The program shows that integrating acoustic design with architecture and visual branding can create immersive environments, opening revenue streams for cultural institutions and redefining how brands engage audiences through sound.

Key Takeaways

  • •Exhibition "Art of Noise" explores design’s role in music experience
  • •Speakers become architectural spaces inviting bodily interaction and immersion
  • •DIY speaker design bridges club culture and professional audio engineering
  • •Modular sound installations transform public venues into responsive acoustic environments
  • •Visual graphics like album art shape music memory and cultural identity

Summary

Cooper Hewitt’s “Art of Noise” program opened with a two‑part afternoon that examined how design shapes music over the past century. Curator Alexander Hodkowski introduced the exhibition, which pairs spatial speaker experiments on the third floor with a visual archive of album covers, posters and flyers on the first floor.
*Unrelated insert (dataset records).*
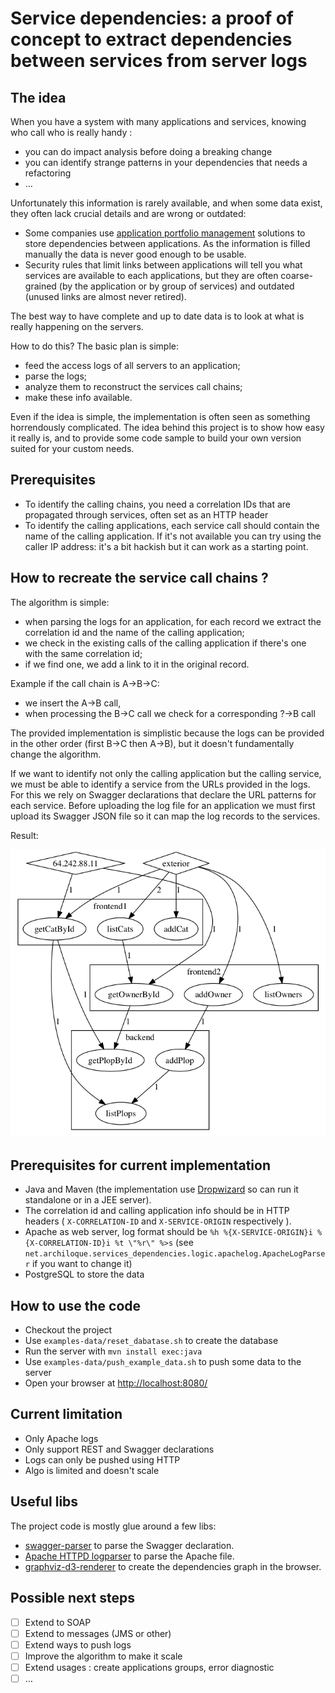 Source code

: # Service dependencies: a proof of concept to extract dependencies between services from server logs

## The idea

When you have a system with many applications and services, knowing who call who is really handy :
- you can do impact analysis before doing a breaking change
- you can identify strange patterns in your dependencies that needs a refactoring
- …

Unfortunately this information is rarely available, and when some data exist, they often lack crucial details and are wrong or outdated:
- Some companies use [application portfolio management](https://en.wikipedia.org/wiki/Application_portfolio_management) solutions to store dependencies between applications. As the information is filled manually the data is never good enough to be usable.
- Security rules that limit links between applications will tell you what services are available to each applications, but they are often coarse-grained (by the application or by group of services) and outdated (unused links are almost never retired).

The best way to have complete and up to date data is to look at what is really happening on the servers.

How to do this? The basic plan is simple:
- feed the access logs of all servers to an application;
- parse the logs;
- analyze them to reconstruct the services call chains;
- make these info available.

Even if the idea is simple, the implementation is often seen as something horrendously complicated. The idea behind this project is to show how easy it really is, and to provide some code sample to build your own version suited for your custom needs.

## Prerequisites

- To identify the calling chains, you need a correlation IDs that are propagated through services, often set as an HTTP header
- To identify the calling applications, each service call should contain the name of the calling application. If it's not available you can try using the caller IP address: it's a bit hackish but it can work as a starting point.

## How to recreate the service call chains ?

The algorithm is simple:
- when parsing the logs for an application, for each record we extract the correlation id and the name of the calling application;
- we check in the existing calls of the calling application if there's one with the same correlation id;
- if we find one, we add a link to it in the original record.

Example if the call chain is A→B→C:
- we insert the A→B call,
- when processing the B→C call we check for a corresponding ?→B call

The provided implementation is simplistic because the logs can be provided in the other order (first B→C then A→B), but it doesn't fundamentally change the algorithm.

If we want to identify not only the calling application but the calling service, we must be able to identify a service from the URLs provided in the logs. For this we rely on Swagger declarations that declare the URL patterns for each service. Before uploading the log file for an application we must first upload its Swagger JSON file so it can map the log records to the services.

Result:

![Graph example](graph.png)


## Prerequisites for current implementation

- Java and Maven (the implementation use [Dropwizard](http://dropwizard.io) so can run it standalone or in a JEE server).
- The correlation id and calling application info should be in HTTP headers ( `X-CORRELATION-ID` and `X-SERVICE-ORIGIN` respectively ).
- Apache as web server, log format should be `%h %{X-SERVICE-ORIGIN}i %{X-CORRELATION-ID}i %t \"%r\" %>s` (see `net.archiloque.services_dependencies.logic.apachelog.ApacheLogParser` if you want to change it)
- PostgreSQL to store the data

## How to use the code

- Checkout the project
- Use `examples-data/reset_dabatase.sh` to create the database
- Run the server with `mvn install exec:java`
- Use `examples-data/push_example_data.sh` to push some data to the server
- Open your browser at [http://localhost:8080/](http://localhost:8080/)

## Current limitation

- Only Apache logs
- Only support REST and Swagger declarations
- Logs can only be pushed using HTTP
- Algo is limited and doesn't scale

## Useful libs

The project code is mostly glue around a few libs:
- [swagger-parser](https://github.com/swagger-api/swagger-parser) to parse the Swagger declaration.
- [Apache HTTPD logparser](https://github.com/nielsbasjes/logparser) to parse the Apache file.
- [graphviz-d3-renderer](https://github.com/mstefaniuk/graph-viz-d3-js) to create the dependencies graph in the browser.

## Possible next steps

- [ ] Extend to SOAP
- [ ] Extend to messages (JMS or other)
- [ ] Extend ways to push logs
- [ ] Improve the algorithm to make it scale
- [ ] Extend usages : create applications groups, error diagnostic
- [ ] …
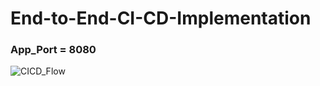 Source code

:# End-to-End-CI-CD-Implementation

### App_Port = 8080

![CICD_Flow](https://github.com/user-attachments/assets/887ca972-3b15-4444-b79a-90914f930e5a)
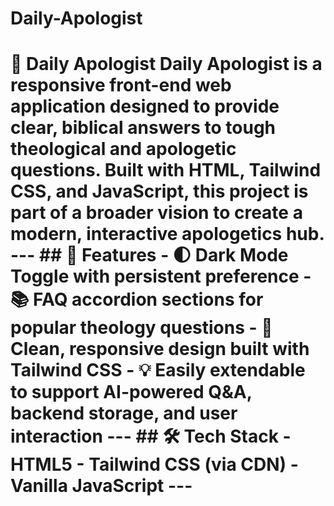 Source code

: # Daily-Apologist
# 📖 Daily Apologist  **Daily Apologist** is a responsive front-end web application designed to provide clear, biblical answers to tough theological and apologetic questions. Built with HTML, Tailwind CSS, and JavaScript, this project is part of a broader vision to create a modern, interactive apologetics hub.  ---  ## 🚀 Features  - 🌓 **Dark Mode Toggle** with persistent preference - 📚 FAQ accordion sections for popular theology questions - 🎯 Clean, responsive design built with Tailwind CSS - 💡 Easily extendable to support AI-powered Q&A, backend storage, and user interaction  ---  ## 🛠️ Tech Stack  - HTML5 - Tailwind CSS (via CDN) - Vanilla JavaScript  ---
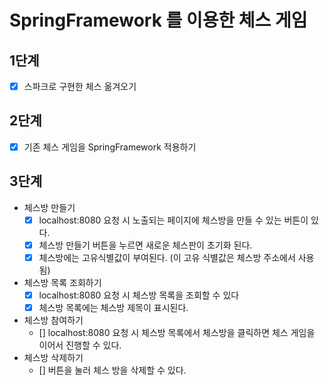 # SpringFramework 를 이용한 체스 게임

## 1단계
- [x] 스파크로 구현한 체스 옮겨오기

## 2단계
- [x] 기존 체스 게임을 SpringFramework 적용하기

## 3단계

- 체스방 만들기
  - [x] localhost:8080 요청 시 노출되는 페이지에 체스방을 만들 수 있는 버튼이 있다. 
  - [x] 체스방 만들기 버튼을 누르면 새로운 체스판이 초기화 된다.
  - [x] 체스방에는 고유식별값이 부여된다. (이 고유 식별값은 체스방 주소에서 사용 됨)
- 체스방 목록 조회하기
  - [x] localhost:8080 요청 시 체스방 목록을 조회할 수 있다
  - [x] 체스방 목록에는 체스방 제목이 표시된다.
- 체스방 참여하기
  - [] localhost:8080 요청 시 체스방 목록에서 체스방을 클릭하면 체스 게임을 이어서 진행할 수 있다.
- 체스방 삭제하기
  - [] 버튼을 눌러 체스 방을 삭제할 수 있다.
The first segment featured four designers—Deborah Garcia, Moy Yasin, Zoe Mat and David Shaw—who demonstrated speaker systems that function as architecture, community tools and DIY artifacts. Garcia described her “record sound system,” a feedback‑loop tower installed at a public library that “inhales” at sunrise and “exhales” at sunset, turning a building into a living vocal box. Yasin recounted building a custom dual‑12‑inch Tractrics horn for Stone Island’s Paris flagship, exposing the speaker’s internal ribs to make sound visible.

Mat and Shaw’s Waves and Frequencies loudspeakers blend furniture design with acoustic engineering, while Garcia’s “super system” at Harvard—a foldable, billboard‑inspired sound wall—illustrated how modular structures can become performance stages despite campus noise restrictions. A recurring theme was the desire to “inhabit the speaker,” letting bodies occupy and interact with the sound source rather than merely listen.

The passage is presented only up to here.